### Extracted records
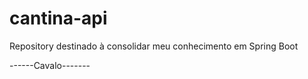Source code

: # cantina-api
Repository destinado à consolidar meu conhecimento em Spring Boot

------Cavalo-------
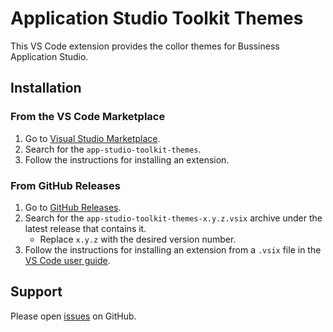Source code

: # Application Studio Toolkit Themes

This VS Code extension provides the collor themes for Bussiness Application Studio.

## Installation

### From the VS Code Marketplace

1. Go to [Visual Studio Marketplace](https://marketplace.visualstudio.com).
2. Search for the `app-studio-toolkit-themes`.
3. Follow the instructions for installing an extension.

### From GitHub Releases

1. Go to [GitHub Releases](https://github.com/sap/app-studio-toolkit/releases).
2. Search for the `app-studio-toolkit-themes-x.y.z.vsix`
   archive under the latest release that contains it.
   - Replace `x.y.z` with the desired version number.
3. Follow the instructions for installing an extension from a `.vsix`
   file in the [VS Code user guide](https://code.visualstudio.com/docs/editor/extension-gallery#_install-from-a-vsix).

## Support

Please open [issues](https://github.com/SAP/app-studio-toolkit/issues) on GitHub.
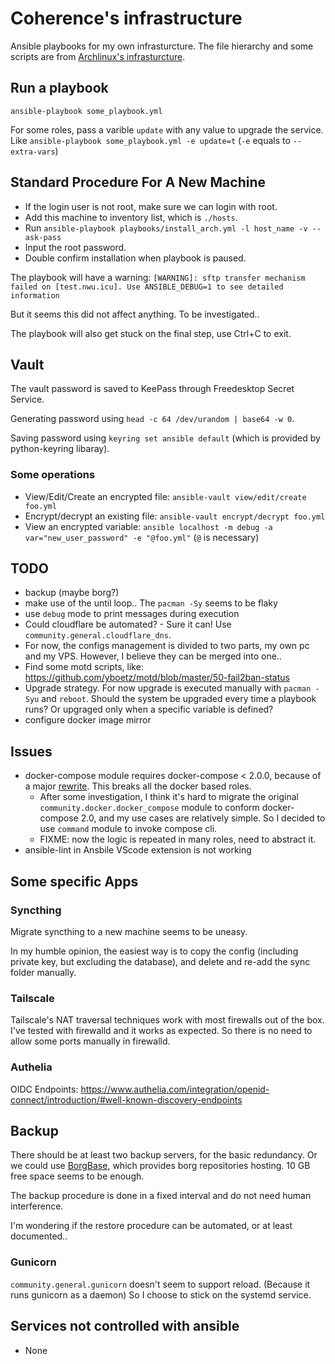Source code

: # Coherence's infrastructure
Ansible playbooks for my own infrasturcture.
The file hierarchy and some scripts are from [Archlinux's infrasturcture](https://gitlab.archlinux.org/archlinux/infrastructure).

## Run a playbook
`ansible-playbook some_playbook.yml`

For some roles, pass a varible `update` with any value to upgrade the service. Like `ansible-playbook some_playbook.yml -e update=t`
(`-e` equals to `--extra-vars`)

## Standard Procedure For A New Machine
- If the login user is not root, make sure we can login with root.
- Add this machine to inventory list, which is `./hosts`.
- Run `ansible-playbook playbooks/install_arch.yml -l host_name -v --ask-pass`
- Input the root password.
- Double confirm installation when playbook is paused.

The playbook will have a warning:
`[WARNING]: sftp transfer mechanism failed on [test.nwu.icu]. Use ANSIBLE_DEBUG=1 to see detailed information`

But it seems this did not affect anything. To be investigated..

The playbook will also get stuck on the final step, use Ctrl+C to exit.

## Vault
The vault password is saved to KeePass through Freedesktop Secret Service.

Generating password using `head -c 64 /dev/urandom | base64 -w 0`.

Saving password using `keyring set ansible default` (which is provided by python-keyring libaray).

### Some operations
- View/Edit/Create an encrypted file: `ansible-vault view/edit/create foo.yml`
- Encrypt/decrypt an existing file: `ansible-vault encrypt/decrypt foo.yml`
- View an encrypted variable: `ansible localhost -m debug -a var="new_user_password" -e "@foo.yml"` (`@` is necessary)

## TODO
- backup (maybe borg?)
- make use of the until loop.. The `pacman -Sy` seems to be flaky
- use `debug` mode to print messages during execution
- Could cloudflare be automated? - Sure it can! Use `community.general.cloudflare_dns`.
- For now, the configs management is divided to two parts, my own pc and my VPS. However, I believe they can be merged into one..
- Find some motd scripts, like: https://github.com/yboetz/motd/blob/master/50-fail2ban-status
- Upgrade strategy. For now upgrade is executed manually with `pacman -Syu` and `reboot`.
  Should the system be upgraded every time a playbook runs? Or upgraged only when a specific variable is defined?
- configure docker image mirror

## Issues
- docker-compose module requires docker-compose < 2.0.0, because of a major [rewrite](https://github.com/ansible-collections/community.docker/issues/216).
  This breaks all the docker based roles.
  - After some investigation, I think it's hard to migrate the original `community.docker.docker_compose` module to conform docker-compose 2.0, and my use cases are relatively simple.
    So I decided to use `command` module to invoke compose cli. 
  - FIXME: now the logic is repeated in many roles, need to abstract it.
- ansible-lint in Ansbile VScode extension is not working

## Some specific Apps
### Syncthing
Migrate syncthing to a new machine seems to be uneasy.

In my humble opinion, the easiest way is to copy the config (including private key, but excluding the database), and delete and re-add the sync folder manually.

### Tailscale
Tailscale's NAT traversal techniques work with most firewalls out of the box. I've tested with firewalld and it works as expected. So there is no need to allow some ports manually in firewalld.

### Authelia
OIDC Endpoints: https://www.authelia.com/integration/openid-connect/introduction/#well-known-discovery-endpoints

## Backup
There should be at least two backup servers, for the basic redundancy.
Or we could use [BorgBase](https://www.borgbase.com/), which provides borg repositories hosting. 10 GB free space seems to be enough.

The backup procedure is done in a fixed interval and do not need human interference.

I'm wondering if the restore procedure can be automated, or at least documented..

### Gunicorn
`community.general.gunicorn` doesn't seem to support reload. (Because it runs gunicorn as a daemon) So I choose to stick on the systemd service.

## Services not controlled with ansible
- None
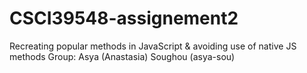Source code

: # CSCI39548-assignement2
Recreating popular methods in JavaScript &amp; avoiding use of native JS methods
Group: Asya (Anastasia) Soughou (asya-sou)
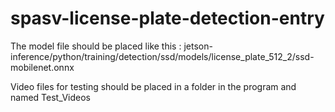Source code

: # spasv-license-plate-detection-entry

The model file should be placed like this : jetson-inference/python/training/detection/ssd/models/license_plate_512_2/ssd-mobilenet.onnx

Video files for testing should be placed in a folder in the program and named Test_Videos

### WHAT TO DO
Your answer should consist of each line above in which "Tailscale" appears.

### ANSWER TO THIS EXERCISE
### Tailscale
Tailscale's NAT traversal techniques work with most firewalls out of the box. I've tested with firewalld and it works as expected. So there is no need to allow some ports manually in firewalld.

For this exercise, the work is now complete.